Return all lines of the listing below that carry the word "유효하지".

MATERIAL PROVIDED START

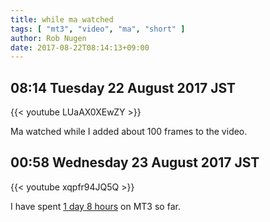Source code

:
 ```yaml
---
title: while ma watched
tags: [ "mt3", "video", "ma", "short" ]
author: Rob Nugen
date: 2017-08-22T08:14:13+09:00
---
```


## 08:14 Tuesday 22 August 2017 JST

{{< youtube LUaAX0XEwZY >}}

Ma watched while I added about 100 frames to the video.

## 00:58 Wednesday 23 August 2017 JST

{{< youtube xqpfr94JQ5Q >}}

I have spent [1 day 8 hours](
http://www.grun1.com/utils/timeCalc.html?t1=34:03&t2=57:27&t3=60:14&t4=71:50&t5=31:08&t6=78:05&t7=33:27&t8=62:46&t9=40:12&t10=94:51&t11=22:02&t12=2:41:39&t13=17:00&t14=28:17&t15=1:17:51&t16=1:31:40&t17=1:04:46&t18=2:02:43&t19=6:08:45&t20=2:00:00&t21=2:39:38&t22=1:15:42&t23=55:40&mode=0&fs3=1&ft2=1&f3t1=1&f4t0=1&d=:&o3=1&fps=
) on MT3 so far.
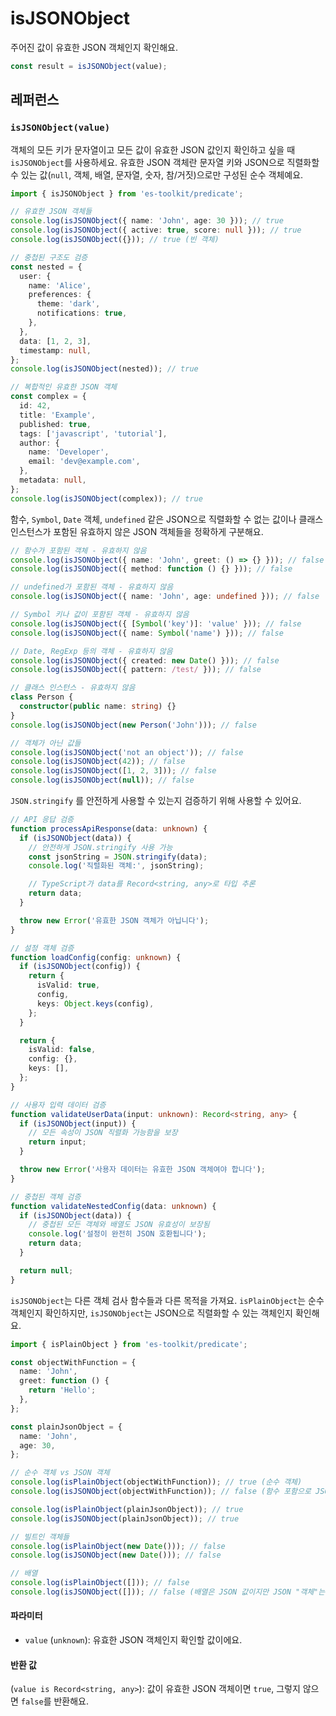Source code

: # isJSONObject

주어진 값이 유효한 JSON 객체인지 확인해요.

```typescript
const result = isJSONObject(value);
```

## 레퍼런스

### `isJSONObject(value)`

객체의 모든 키가 문자열이고 모든 값이 유효한 JSON 값인지 확인하고 싶을 때 `isJSONObject`를 사용하세요. 유효한 JSON 객체란 문자열 키와 JSON으로 직렬화할 수 있는 값(`null`, 객체, 배열, 문자열, 숫자, 참/거짓)으로만 구성된 순수 객체예요.

```typescript
import { isJSONObject } from 'es-toolkit/predicate';

// 유효한 JSON 객체들
console.log(isJSONObject({ name: 'John', age: 30 })); // true
console.log(isJSONObject({ active: true, score: null })); // true
console.log(isJSONObject({})); // true (빈 객체)

// 중첩된 구조도 검증
const nested = {
  user: {
    name: 'Alice',
    preferences: {
      theme: 'dark',
      notifications: true,
    },
  },
  data: [1, 2, 3],
  timestamp: null,
};
console.log(isJSONObject(nested)); // true

// 복합적인 유효한 JSON 객체
const complex = {
  id: 42,
  title: 'Example',
  published: true,
  tags: ['javascript', 'tutorial'],
  author: {
    name: 'Developer',
    email: 'dev@example.com',
  },
  metadata: null,
};
console.log(isJSONObject(complex)); // true
```

함수, `Symbol`, `Date` 객체, `undefined` 같은 JSON으로 직렬화할 수 없는 값이나 클래스 인스턴스가 포함된 유효하지 않은 JSON 객체들을 정확하게 구분해요.

```typescript
// 함수가 포함된 객체 - 유효하지 않음
console.log(isJSONObject({ name: 'John', greet: () => {} })); // false
console.log(isJSONObject({ method: function () {} })); // false

// undefined가 포함된 객체 - 유효하지 않음
console.log(isJSONObject({ name: 'John', age: undefined })); // false

// Symbol 키나 값이 포함된 객체 - 유효하지 않음
console.log(isJSONObject({ [Symbol('key')]: 'value' })); // false
console.log(isJSONObject({ name: Symbol('name') })); // false

// Date, RegExp 등의 객체 - 유효하지 않음
console.log(isJSONObject({ created: new Date() })); // false
console.log(isJSONObject({ pattern: /test/ })); // false

// 클래스 인스턴스 - 유효하지 않음
class Person {
  constructor(public name: string) {}
}
console.log(isJSONObject(new Person('John'))); // false

// 객체가 아닌 값들
console.log(isJSONObject('not an object')); // false
console.log(isJSONObject(42)); // false
console.log(isJSONObject([1, 2, 3])); // false
console.log(isJSONObject(null)); // false
```

`JSON.stringify` 를 안전하게 사용할 수 있는지 검증하기 위해 사용할 수 있어요.

```typescript
// API 응답 검증
function processApiResponse(data: unknown) {
  if (isJSONObject(data)) {
    // 안전하게 JSON.stringify 사용 가능
    const jsonString = JSON.stringify(data);
    console.log('직렬화된 객체:', jsonString);

    // TypeScript가 data를 Record<string, any>로 타입 추론
    return data;
  }

  throw new Error('유효한 JSON 객체가 아닙니다');
}

// 설정 객체 검증
function loadConfig(config: unknown) {
  if (isJSONObject(config)) {
    return {
      isValid: true,
      config,
      keys: Object.keys(config),
    };
  }

  return {
    isValid: false,
    config: {},
    keys: [],
  };
}

// 사용자 입력 데이터 검증
function validateUserData(input: unknown): Record<string, any> {
  if (isJSONObject(input)) {
    // 모든 속성이 JSON 직렬화 가능함을 보장
    return input;
  }

  throw new Error('사용자 데이터는 유효한 JSON 객체여야 합니다');
}

// 중첩된 객체 검증
function validateNestedConfig(data: unknown) {
  if (isJSONObject(data)) {
    // 중첩된 모든 객체와 배열도 JSON 유효성이 보장됨
    console.log('설정이 완전히 JSON 호환됩니다');
    return data;
  }

  return null;
}
```

`isJSONObject`는 다른 객체 검사 함수들과 다른 목적을 가져요. `isPlainObject`는 순수 객체인지 확인하지만, `isJSONObject`는 JSON으로 직렬화할 수 있는 객체인지 확인해요.

```typescript
import { isPlainObject } from 'es-toolkit/predicate';

const objectWithFunction = {
  name: 'John',
  greet: function () {
    return 'Hello';
  },
};

const plainJsonObject = {
  name: 'John',
  age: 30,
};

// 순수 객체 vs JSON 객체
console.log(isPlainObject(objectWithFunction)); // true (순수 객체)
console.log(isJSONObject(objectWithFunction)); // false (함수 포함으로 JSON 객체 아님)

console.log(isPlainObject(plainJsonObject)); // true
console.log(isJSONObject(plainJsonObject)); // true

// 빌트인 객체들
console.log(isPlainObject(new Date())); // false
console.log(isJSONObject(new Date())); // false

// 배열
console.log(isPlainObject([])); // false
console.log(isJSONObject([])); // false (배열은 JSON 값이지만 JSON "객체"는 아님)
```

#### 파라미터

- `value` (`unknown`): 유효한 JSON 객체인지 확인할 값이에요.

#### 반환 값

(`value is Record<string, any>`): 값이 유효한 JSON 객체이면 `true`, 그렇지 않으면 `false`를 반환해요.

MATERIAL PROVIDED END

*SOLUTION TO THIS TASK*.
함수, `Symbol`, `Date` 객체, `undefined` 같은 JSON으로 직렬화할 수 없는 값이나 클래스 인스턴스가 포함된 유효하지 않은 JSON 객체들을 정확하게 구분해요.
// 함수가 포함된 객체 - 유효하지 않음
// undefined가 포함된 객체 - 유효하지 않음
// Symbol 키나 값이 포함된 객체 - 유효하지 않음
// Date, RegExp 등의 객체 - 유효하지 않음
// 클래스 인스턴스 - 유효하지 않음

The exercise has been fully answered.